C型慢性肝炎に対するリバビリン・インターフェロン併用療法における血小板減少はHelicobacter pylori感染の有無に関連する

演者 池澤 和人(筑波記念病院・消化器内科)
共同演者 兵頭 一之介(筑波大大学院・消化器内科学), 相川 達也(相川内科病院)

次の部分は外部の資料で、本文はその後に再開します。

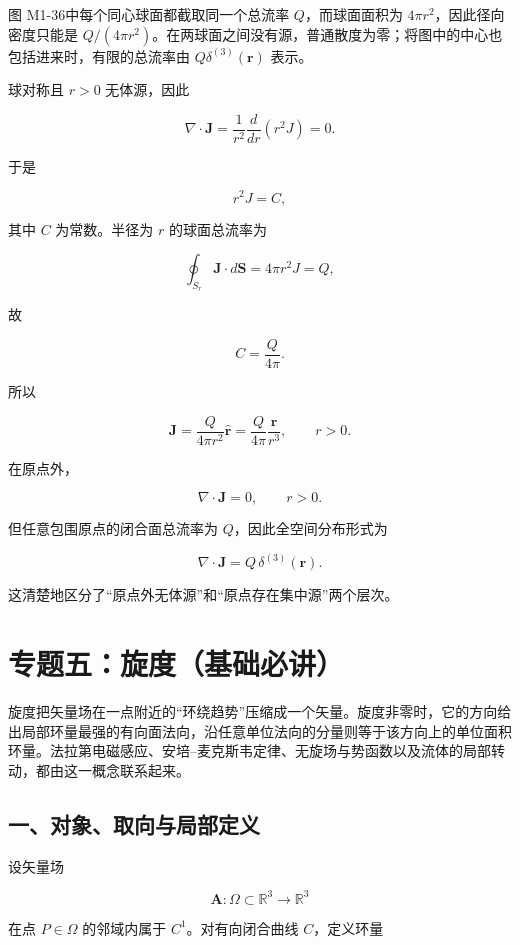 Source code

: 图 M1-36中每个同心球面都截取同一个总流率 \(Q\)，而球面面积为
\(4\pi r^2\)，因此径向密度只能是
\(Q/(4\pi r^2)\)。在两球面之间没有源，普通散度为零；将图中的中心也包括进来时，有限的总流率由
\(Q\delta^{(3)}(\mathbf r)\) 表示。

球对称且 \(r>0\) 无体源，因此

\[
\nabla\cdot\mathbf J
=\frac1{r^2}\frac{d}{dr}(r^2J)=0.
\]

于是

\[
r^2J=C,
\]

其中 \(C\) 为常数。半径为 \(r\) 的球面总流率为

\[
\oint_{S_r}\mathbf J\cdot d\mathbf S
=4\pi r^2J=Q,
\]

故

\[
C=\frac Q{4\pi}.
\]

所以

\[
\boxed{
\mathbf J
=\frac Q{4\pi r^2}\hat{\mathbf r}
=\frac Q{4\pi}\frac{\mathbf r}{r^3}
},
\qquad r>0.
\]

在原点外，

\[
\boxed{\nabla\cdot\mathbf J=0},
\qquad r>0.
\]

但任意包围原点的闭合面总流率为 \(Q\)，因此全空间分布形式为

\[
\boxed{
\nabla\cdot\mathbf J
=Q\,\delta^{(3)}(\mathbf r)
}.
\]

这清楚地区分了``原点外无体源''和``原点存在集中源''两个层次。

\section{专题五：旋度（基础必讲）}\label{m1:ux4e13ux9898ux4e94ux65cbux5ea6ux57faux7840ux5fc5ux8bb2}

旋度把矢量场在一点附近的``环绕趋势''压缩成一个矢量。旋度非零时，它的方向给出局部环量最强的有向面法向，沿任意单位法向的分量则等于该方向上的单位面积环量。法拉第电磁感应、安培--麦克斯韦定律、无旋场与势函数以及流体的局部转动，都由这一概念联系起来。

\subsection{一、对象、取向与局部定义}\label{m1:ux4e00ux5bf9ux8c61ux53d6ux5411ux4e0eux5c40ux90e8ux5b9aux4e49}

设矢量场

\[
\mathbf A:\Omega\subset\mathbb R^3\longrightarrow\mathbb R^3
\]

在点 \(P\in\Omega\) 的邻域内属于 \(C^1\)。对有向闭合曲线 \(C\)，定义环量

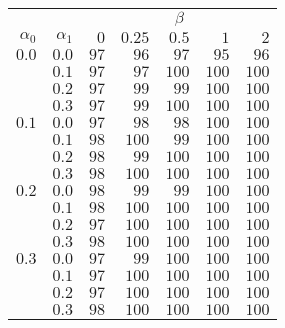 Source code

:\begin{tabular}{rr|rrrrr}
\hline\hline
 && \multicolumn{5}{c}{$\beta$}\\
 $\alpha_0$ & $\alpha_1$ & $0$ & $0.25$ & $0.5$ & $1$ & $2$ \\ 
 \hline
$0.0$ & $0.0$ & $97$ & $96$ & $97$ & $95$ & $96$\\ 
 & $0.1$ & $97$ & $97$ & $100$ & $100$ & $100$\\ 
 & $0.2$ & $97$ & $99$ & $99$ & $100$ & $100$\\ 
 & $0.3$ & $97$ & $99$ & $100$ & $100$ & $100$\\ 
\hline 
 $0.1$ & $0.0$ & $97$ & $98$ & $98$ & $100$ & $100$\\ 
 & $0.1$ & $98$ & $100$ & $99$ & $100$ & $100$\\ 
 & $0.2$ & $98$ & $99$ & $100$ & $100$ & $100$\\ 
 & $0.3$ & $98$ & $100$ & $100$ & $100$ & $100$\\ 
\hline 
 $0.2$ & $0.0$ & $98$ & $99$ & $99$ & $100$ & $100$\\ 
 & $0.1$ & $98$ & $100$ & $100$ & $100$ & $100$\\ 
 & $0.2$ & $97$ & $100$ & $100$ & $100$ & $100$\\ 
 & $0.3$ & $98$ & $100$ & $100$ & $100$ & $100$\\ 
\hline 
 $0.3$ & $0.0$ & $97$ & $99$ & $100$ & $100$ & $100$\\ 
 & $0.1$ & $97$ & $100$ & $100$ & $100$ & $100$\\ 
 & $0.2$ & $97$ & $100$ & $100$ & $100$ & $100$\\ 
 & $0.3$ & $98$ & $100$ & $100$ & $100$ & $100$\\ 
 \hline 
 \end{tabular}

抄録 【背景と目的】リバビリン・インターフェロン(PEG-IFN+RBV)併用療法は、C型慢性肝炎に対する標準的な治療法である。しかしその経過中には、血小板(PLT)数がほぼ全例で減少する。PLTが減少すれば投与薬剤の減量が必要となり治療効果へ大きく影響を及ぼすため、可能な限りPLTを低下させない工夫が重要である。一方、Helicobacter pylori(HP)除菌療法は特発性血小板減少性紫斑病(ITP)の第一選択治療と位置づけられるように、生体内でのPLT動態と様々な関連を有すると推測される。そこでPEG-IFN+RBV 併用療法施行中のPLT減少とHP 感染症の関連性を解析したので報告する。【方法】対象は、2008年10月以降にC型慢性肝炎と診断しPEG-IFN+RBV併用療法を施行した計39例。HP感染は、治療前の内視鏡検査時に採取した生検検体を用いた病理診断にて判定した。HP陽性群(16例)とHP陰性群(23例)の2群におけるIFN投与開始前のPLT数、および治療中に最も低下した時点でのPLT数に関して比較・検討を加えた。【結果】治療開始前のPLT平均値は、HP(+)群18.6万/μL、HP(-)群17.4万/μL、治療期間中PLT最小値の平均は、HP(+)群10.1万μL、HP(-)群11.4万/μLで、それぞれのPLT数には有意差を認めなかった。しかし、治療開始前PLT値が10万/μL以上の症例に限って検討を加えると、治療開始前のPLT平均値はHP(+)群18.6万/μL、HP(-)群18.9万/μL、治療期間中のPLT最小値の平均はHP(+)群10.1万μLに対してHP(-)群では12.4万/μLとなり、群間に有意差を認めた(P<0.03)。【結語】治療開始前PLT値が10万/μL以上のC型慢性肝炎患者に対するIFN治療中のPLT値は、HP感染の有無で減少の程度に有意な差があった。PEG-IFN+RBV併用療法における血小板の中止基準は5万/μLであり、できるだけ休薬を回避するためには治療前にHP感染診断を施行し、陽性であれば事前に除菌を行うことで、IFN治療の減量・休薬を回避できる可能性があると推察された。